• **Prompt**
In the material below, how many lines include the string "composed"? Answer with the number and nothing else.

• **Record excerpts**
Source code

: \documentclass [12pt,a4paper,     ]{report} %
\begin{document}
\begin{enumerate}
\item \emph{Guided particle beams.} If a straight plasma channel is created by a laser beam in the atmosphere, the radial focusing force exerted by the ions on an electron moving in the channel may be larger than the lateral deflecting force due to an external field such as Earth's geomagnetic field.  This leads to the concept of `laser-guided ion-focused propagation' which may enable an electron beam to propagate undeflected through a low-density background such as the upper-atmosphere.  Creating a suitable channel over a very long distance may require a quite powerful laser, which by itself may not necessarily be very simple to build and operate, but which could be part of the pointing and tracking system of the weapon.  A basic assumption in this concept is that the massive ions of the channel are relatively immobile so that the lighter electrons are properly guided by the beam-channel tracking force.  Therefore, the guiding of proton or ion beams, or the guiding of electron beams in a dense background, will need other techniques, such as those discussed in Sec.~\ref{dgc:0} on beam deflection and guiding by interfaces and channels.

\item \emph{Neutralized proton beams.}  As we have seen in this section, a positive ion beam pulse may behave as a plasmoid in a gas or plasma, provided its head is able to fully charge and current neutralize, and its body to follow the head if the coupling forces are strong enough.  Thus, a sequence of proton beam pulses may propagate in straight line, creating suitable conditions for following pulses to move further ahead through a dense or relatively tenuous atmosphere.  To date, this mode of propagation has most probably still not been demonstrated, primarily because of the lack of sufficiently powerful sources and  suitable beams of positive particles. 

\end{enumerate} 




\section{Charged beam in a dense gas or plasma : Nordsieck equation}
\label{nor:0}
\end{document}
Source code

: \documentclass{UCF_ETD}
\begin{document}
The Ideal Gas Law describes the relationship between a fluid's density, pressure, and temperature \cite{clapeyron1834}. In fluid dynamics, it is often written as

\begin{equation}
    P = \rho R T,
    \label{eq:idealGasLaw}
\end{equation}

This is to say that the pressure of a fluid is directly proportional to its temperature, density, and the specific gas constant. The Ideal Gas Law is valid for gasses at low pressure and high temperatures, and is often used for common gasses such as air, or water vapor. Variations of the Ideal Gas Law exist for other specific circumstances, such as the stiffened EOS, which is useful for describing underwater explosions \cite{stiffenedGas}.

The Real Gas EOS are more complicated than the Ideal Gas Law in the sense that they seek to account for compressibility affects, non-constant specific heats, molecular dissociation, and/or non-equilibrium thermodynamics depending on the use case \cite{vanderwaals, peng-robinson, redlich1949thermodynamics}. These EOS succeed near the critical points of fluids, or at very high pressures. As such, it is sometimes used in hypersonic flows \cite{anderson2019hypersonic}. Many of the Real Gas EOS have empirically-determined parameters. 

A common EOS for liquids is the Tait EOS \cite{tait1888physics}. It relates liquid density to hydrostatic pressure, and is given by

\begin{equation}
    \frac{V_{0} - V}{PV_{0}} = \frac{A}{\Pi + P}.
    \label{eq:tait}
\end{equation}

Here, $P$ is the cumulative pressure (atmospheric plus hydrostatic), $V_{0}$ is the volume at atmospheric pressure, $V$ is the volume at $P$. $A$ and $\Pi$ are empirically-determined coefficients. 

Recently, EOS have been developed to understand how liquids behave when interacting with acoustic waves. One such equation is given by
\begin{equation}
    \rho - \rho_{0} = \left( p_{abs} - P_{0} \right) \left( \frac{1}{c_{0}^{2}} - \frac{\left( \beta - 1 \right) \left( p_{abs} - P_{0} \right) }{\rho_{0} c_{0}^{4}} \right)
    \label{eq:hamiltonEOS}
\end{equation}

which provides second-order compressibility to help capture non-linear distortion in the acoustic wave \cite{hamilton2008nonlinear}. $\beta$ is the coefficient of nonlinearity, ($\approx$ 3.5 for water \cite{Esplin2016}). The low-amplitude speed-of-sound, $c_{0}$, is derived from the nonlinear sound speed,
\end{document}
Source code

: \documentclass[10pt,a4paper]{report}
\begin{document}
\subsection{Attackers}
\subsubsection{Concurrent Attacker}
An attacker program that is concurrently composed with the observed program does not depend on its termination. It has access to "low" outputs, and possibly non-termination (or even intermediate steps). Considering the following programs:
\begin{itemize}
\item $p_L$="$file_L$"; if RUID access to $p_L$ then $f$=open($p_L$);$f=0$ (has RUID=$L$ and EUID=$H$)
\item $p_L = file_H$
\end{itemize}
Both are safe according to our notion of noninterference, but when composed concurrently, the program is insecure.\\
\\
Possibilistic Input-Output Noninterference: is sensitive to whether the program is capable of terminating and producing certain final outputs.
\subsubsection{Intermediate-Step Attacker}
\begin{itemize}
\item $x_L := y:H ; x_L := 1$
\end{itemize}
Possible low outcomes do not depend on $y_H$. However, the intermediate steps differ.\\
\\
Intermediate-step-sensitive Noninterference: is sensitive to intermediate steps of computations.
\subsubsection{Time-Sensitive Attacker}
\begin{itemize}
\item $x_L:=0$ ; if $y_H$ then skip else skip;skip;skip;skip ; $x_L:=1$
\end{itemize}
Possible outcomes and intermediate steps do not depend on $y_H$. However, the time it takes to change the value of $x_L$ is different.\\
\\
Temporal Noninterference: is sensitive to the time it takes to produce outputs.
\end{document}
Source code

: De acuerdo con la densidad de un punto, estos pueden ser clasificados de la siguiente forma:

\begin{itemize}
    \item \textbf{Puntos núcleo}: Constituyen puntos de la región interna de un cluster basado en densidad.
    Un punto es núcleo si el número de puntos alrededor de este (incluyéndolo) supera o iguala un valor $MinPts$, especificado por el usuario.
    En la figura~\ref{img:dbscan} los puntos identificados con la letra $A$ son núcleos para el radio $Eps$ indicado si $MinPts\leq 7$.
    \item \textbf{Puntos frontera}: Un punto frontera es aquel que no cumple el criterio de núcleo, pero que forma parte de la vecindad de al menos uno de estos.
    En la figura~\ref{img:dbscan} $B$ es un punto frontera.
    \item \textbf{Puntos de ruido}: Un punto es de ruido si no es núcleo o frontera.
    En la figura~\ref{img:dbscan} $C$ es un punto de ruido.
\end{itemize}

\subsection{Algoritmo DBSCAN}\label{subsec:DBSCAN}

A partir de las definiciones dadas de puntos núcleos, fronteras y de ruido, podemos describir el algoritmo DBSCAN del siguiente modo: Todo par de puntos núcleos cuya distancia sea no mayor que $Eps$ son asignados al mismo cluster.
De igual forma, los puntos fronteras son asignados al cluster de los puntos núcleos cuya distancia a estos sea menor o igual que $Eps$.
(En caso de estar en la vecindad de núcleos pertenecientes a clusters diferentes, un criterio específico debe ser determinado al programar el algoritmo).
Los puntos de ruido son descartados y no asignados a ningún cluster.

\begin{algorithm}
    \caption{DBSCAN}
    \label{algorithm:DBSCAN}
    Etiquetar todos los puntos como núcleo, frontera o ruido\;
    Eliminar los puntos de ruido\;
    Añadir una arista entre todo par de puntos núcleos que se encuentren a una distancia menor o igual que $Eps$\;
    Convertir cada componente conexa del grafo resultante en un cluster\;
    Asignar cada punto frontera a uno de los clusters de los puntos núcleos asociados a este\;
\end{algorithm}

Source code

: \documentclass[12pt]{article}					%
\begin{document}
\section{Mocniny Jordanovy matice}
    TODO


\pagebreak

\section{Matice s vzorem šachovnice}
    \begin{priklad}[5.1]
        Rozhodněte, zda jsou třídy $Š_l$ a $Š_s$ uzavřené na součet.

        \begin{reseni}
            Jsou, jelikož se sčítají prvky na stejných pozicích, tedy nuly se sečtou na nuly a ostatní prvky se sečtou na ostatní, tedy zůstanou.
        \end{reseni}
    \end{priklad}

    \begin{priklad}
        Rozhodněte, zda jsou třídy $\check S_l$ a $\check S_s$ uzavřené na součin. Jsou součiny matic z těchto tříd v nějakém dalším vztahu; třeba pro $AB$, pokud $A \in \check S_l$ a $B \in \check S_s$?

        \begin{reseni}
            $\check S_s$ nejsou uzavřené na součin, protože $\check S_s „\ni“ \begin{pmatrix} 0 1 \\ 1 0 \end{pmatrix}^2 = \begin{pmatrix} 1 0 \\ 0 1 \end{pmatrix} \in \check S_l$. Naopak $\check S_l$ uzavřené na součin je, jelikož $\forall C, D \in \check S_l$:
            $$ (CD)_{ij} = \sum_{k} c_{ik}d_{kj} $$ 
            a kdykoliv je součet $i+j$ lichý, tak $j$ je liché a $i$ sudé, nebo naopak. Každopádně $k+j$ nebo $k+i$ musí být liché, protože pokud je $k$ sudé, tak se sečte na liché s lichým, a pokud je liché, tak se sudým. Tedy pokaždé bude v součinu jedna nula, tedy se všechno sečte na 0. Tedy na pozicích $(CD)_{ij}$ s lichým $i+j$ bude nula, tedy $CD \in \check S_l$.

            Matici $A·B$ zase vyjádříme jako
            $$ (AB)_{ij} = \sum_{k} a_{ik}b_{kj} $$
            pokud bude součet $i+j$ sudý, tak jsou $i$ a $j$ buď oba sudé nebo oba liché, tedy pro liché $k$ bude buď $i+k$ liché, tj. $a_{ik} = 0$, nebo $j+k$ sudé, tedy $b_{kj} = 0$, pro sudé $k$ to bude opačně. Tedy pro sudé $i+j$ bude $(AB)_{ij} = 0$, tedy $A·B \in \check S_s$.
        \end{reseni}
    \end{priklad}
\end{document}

• **Solved problem**
2